From mboxrd@z Thu Jan  1 00:00:00 1970
From: Thomas Bellman <bellman@nsc.liu.se>
Subject: Re: Rename+crash behaviour of btrfs - nearly ext3!
Date: Tue, 18 May 2010 16:47:48 +0200
Message-ID: <4BF2A894.60204@nsc.liu.se>
References: <4BF18525.8080904@gmail.com> <20100517193652.GC8635@think>	<4BF1DBCD.7060208@gmail.com> <20100518003032.GK8635@think>	<20100518005926.GM8635@think> <4BF28225.2000908@gmail.com>	<20100518131304.GX8635@think> <0339xpl4pp.fsf@msgid.viggen.net>
Mime-Version: 1.0
Content-Type: text/plain; charset=ISO-8859-1; format=flowed
To: linux-btrfs@vger.kernel.org
Return-path: <linux-btrfs-owner@vger.kernel.org>
In-Reply-To: <0339xpl4pp.fsf@msgid.viggen.net>
List-ID: <linux-btrfs.vger.kernel.org>

On 05/18/10 15:28, Oystein Viggen wrote:

> * [Chris Mason]
>
>> I'm more than open to discussion on this one, but I don't see how:
>>
>> rm -f foo2
>> dd if=/dev/zero of=foo bs=1M count=1000
>> mv foo foo2
>>
>> Should be expected to write 1GB of data.
>
> IIRC, the answer you're looking for is "it did with ext3 in the default
> data=ordered mode".  Combine that with the ext3 data=ordered fsync()
> escalation where (again IIRC) fsync() tended to force a full sync() of
> the file system, and it's not that difficult to see why someone would
> program with the expectation above.
>
> Anyway, there's still a question of if a new file system should emulate
> the quirks of the old file system (read: be bug compatible), or if you
> can just expect to be popular enough that userspace adapts to the new
> order and lets you do The Right Thing instead.

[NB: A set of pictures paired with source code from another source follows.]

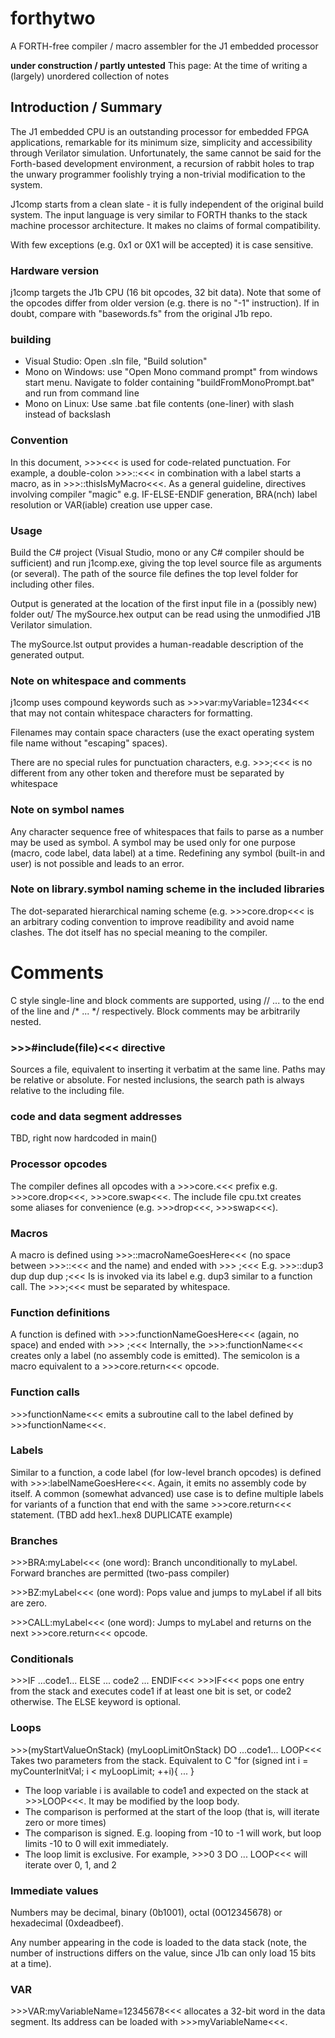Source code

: # forthytwo
A FORTH-free compiler / macro assembler for the J1 embedded processor

__under construction / partly untested__
This page: At the time of writing a (largely) unordered collection of notes

## Introduction / Summary

The J1 embedded CPU is an outstanding processor for embedded FPGA applications, remarkable for its minimum size, simplicity and accessibility through Verilator simulation. Unfortunately, the same cannot be said for the Forth-based development environment, a recursion of rabbit holes to trap the unwary programmer foolishly trying a non-trivial modification to the system.

J1comp starts from a clean slate - it is fully independent of the original build system.
The input language is very similar to FORTH thanks to the stack machine processor architecture. It makes no claims of formal compatibility.

With few exceptions (e.g. 0x1 or 0X1 will be accepted) it is case sensitive.

### Hardware version
j1comp targets the J1b CPU (16 bit opcodes, 32 bit data). Note that some of the opcodes differ from older version (e.g. there is no "-1" instruction). If in doubt, compare with "basewords.fs" from the original J1b repo.

### building 
* Visual Studio: Open .sln file, "Build solution"
* Mono on Windows: use "Open Mono command prompt" from windows start menu. Navigate to folder containing "buildFromMonoPrompt.bat" and run from command line
* Mono on Linux: Use same .bat file contents (one-liner) with slash instead of backslash

### Convention
In this document, >>><<< is used for code-related punctuation. For example, a double-colon >>>::<<< in combination with a label starts a macro, as in >>>::thisIsMyMacro<<<.
As a general guideline, directives involving compiler "magic" e.g. IF-ELSE-ENDIF generation, BRA(nch) label resolution or VAR(iable) creation use upper case.

### Usage
Build the C# project (Visual Studio, mono or any C# compiler should be sufficient) and run j1comp.exe, giving the top level source file as arguments (or several).
The path of the source file defines the top level folder for including other files.

Output is generated at the location of the first input file in a (possibly new) folder out/
The mySource.hex output can be read using the unmodified J1B Verilator simulation.

The mySource.lst output provides a human-readable description of the generated output.

### Note on whitespace and comments 
j1comp uses compound keywords such as >>>var:myVariable=1234<<< that may not contain whitespace characters for formatting.

Filenames may contain space characters (use the exact operating system file name without "escaping" spaces). 

There are no special rules for punctuation characters, e.g. >>>;<<< is no different from any other token and therefore must be separated by whitespace

### Note on symbol names
Any character sequence free of whitespaces that fails to parse as a number may be used as symbol. A symbol may be used only for one purpose (macro, code label, data label) at a time.
Redefining any symbol (built-in and user) is not possible and leads to an error.

### Note on library.symbol naming scheme in the included libraries
The dot-separated hierarchical naming scheme (e.g. >>>core.drop<<< is an arbitrary coding convention to improve readibility and avoid name clashes. The dot itself has no special meaning to the compiler.

# Comments
C style single-line and block comments are supported, using // ... to the end of the line and /* ... */ respectively.
Block comments may be arbitrarily nested.

### >>>#include(file)<<< directive
Sources a file, equivalent to inserting it verbatim at the same line. Paths may be relative or absolute. 
For nested inclusions, the search path is always relative to the including file.

### code and data segment addresses
TBD, right now hardcoded in main()

### Processor opcodes
The compiler defines all opcodes with a >>>core.<<< prefix e.g. >>>core.drop<<<, >>>core.swap<<<.
The include file cpu.txt creates some aliases for convenience (e.g. >>>drop<<<, >>>swap<<<).

### Macros
A macro is defined using >>>::macroNameGoesHere<<< (no space between >>>::<<< and the name) and ended with >>> ;<<<
E.g. >>>::dup3 dup dup dup ;<<<
Is is invoked via its label e.g. dup3 similar to a function call.
The >>>;<<< must be separated by whitespace.

### Function definitions
A function is defined with >>>:functionNameGoesHere<<< (again, no space) and ended with >>> ;<<<
Internally, the >>>:functionName<<< creates only a label (no assembly code is emitted). The semicolon is a macro equivalent to a >>>core.return<<< opcode.

### Function calls
\>>>functionName<<< emits a subroutine call to the label defined by >>>functionName<<<.

### Labels
Similar to a function, a code label (for low-level branch opcodes) is defined with >>>:labelNameGoesHere<<<. Again, it emits no assembly code by itself.
A common (somewhat advanced) use case is to define multiple labels for variants of a function that end with the same >>>core.return<<< statement.
(TBD add hex1..hex8 DUPLICATE example)

### Branches
\>>>BRA:myLabel<<< (one word): Branch unconditionally to myLabel. Forward branches are permitted (two-pass compiler)

\>>>BZ:myLabel<<< (one word): Pops value and jumps to myLabel if all bits are zero.

\>>>CALL:myLabel<<< (one word): Jumps to myLabel and returns on the next >>>core.return<<< opcode.

### Conditionals 

\>>>IF ...code1... ELSE ... code2 ... ENDIF<<<
\>>>IF<<< pops one entry from the stack and executes code1 if at least one bit is set, or code2 otherwise. The ELSE keyword is optional.

### Loops 
\>>>(myStartValueOnStack) (myLoopLimitOnStack) DO ...code1... LOOP<<<
Takes two parameters from the stack. 
Equivalent to C "for (signed int i = myCounterInitVal; i < myLoopLimit; ++i){ ... }

* The loop variable i is available to code1 and expected on the stack at >>>LOOP<<<. It may be modified by the loop body.
* The comparison is performed at the start of the loop (that is, will iterate zero or more times)
* The comparison is signed. E.g. looping from -10 to -1 will work, but loop limits -10 to 0 will exit immediately.
* The loop limit is exclusive. For example, >>>0 3 DO ... LOOP<<< will iterate over 0, 1, and 2

### Immediate values
Numbers may be decimal, binary (0b1001), octal (0O12345678) or hexadecimal (0xdeadbeef).

Any number appearing in the code is loaded to the data stack (note, the number of instructions differs on the value, since J1b can only load 15 bits at a time).

### VAR
\>>>VAR:myVariableName=12345678<<< allocates a 32-bit word in the data segment. Its address can be loaded with >>>myVariableName<<<.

So what *is* the right thing?  What kind of API should userspace have?
If the obvious thing for an application programmer to do is wrong, and
the right thing requires going through more hoops, that will ensure
that the majority of applications will be buggy.  We should strive
to make it easy to get things right.

It's easy for the kernel, and the filesystem, to just ask the userspace
programmers to jump through the hoops, and declare those programs that
don't to be broken.

On the other hand, if you go *too* far in absolving applications of
responsibility for making things safe, you would end up making all
filesystem operations synchronous, and that obviously hurts performance
in big ways.  So we need some kind of compromise, and where that
compromise should end up being, I don't really have the answer to.
It's just that I feel that often only the kernel programmers view is
represented here.


The pattern of writing to a file and then changing its name *without*
overwriting an existing file, is quite common when you write files to
a spool directory, and have another program that picks up files from
that directory and processes them.  You

     fd = open("foo4711.tmp", O_CREAT|O_EXCL|O_RDWR);
     write(fd, "data", strlen("data"));
     close(fd);
     link("foo4711.tmp", "foo4711");
     unlink("foo4711.tmp");

(And note that careful programs don't use rename() here, because that
would risk clobbering a file some other process has written, and instead
use link()+unlink().  And I really wish a "safe_rename()" syscall that
didn't clobber existing files existed.)

The programs I personally have written that did this, also had an fsync()
there, because I received data from another system and didn't want to ACK
until I knew it was safely on disk at my end.  But I am a fairly careful
programmer.


Note that in my previous life I was a userspace programmer, and in my
current life I'm a sysadmin.  I'm speaking as an interrested user of
Btrfs, not as a kernel programmer.


	/Thomas Bellman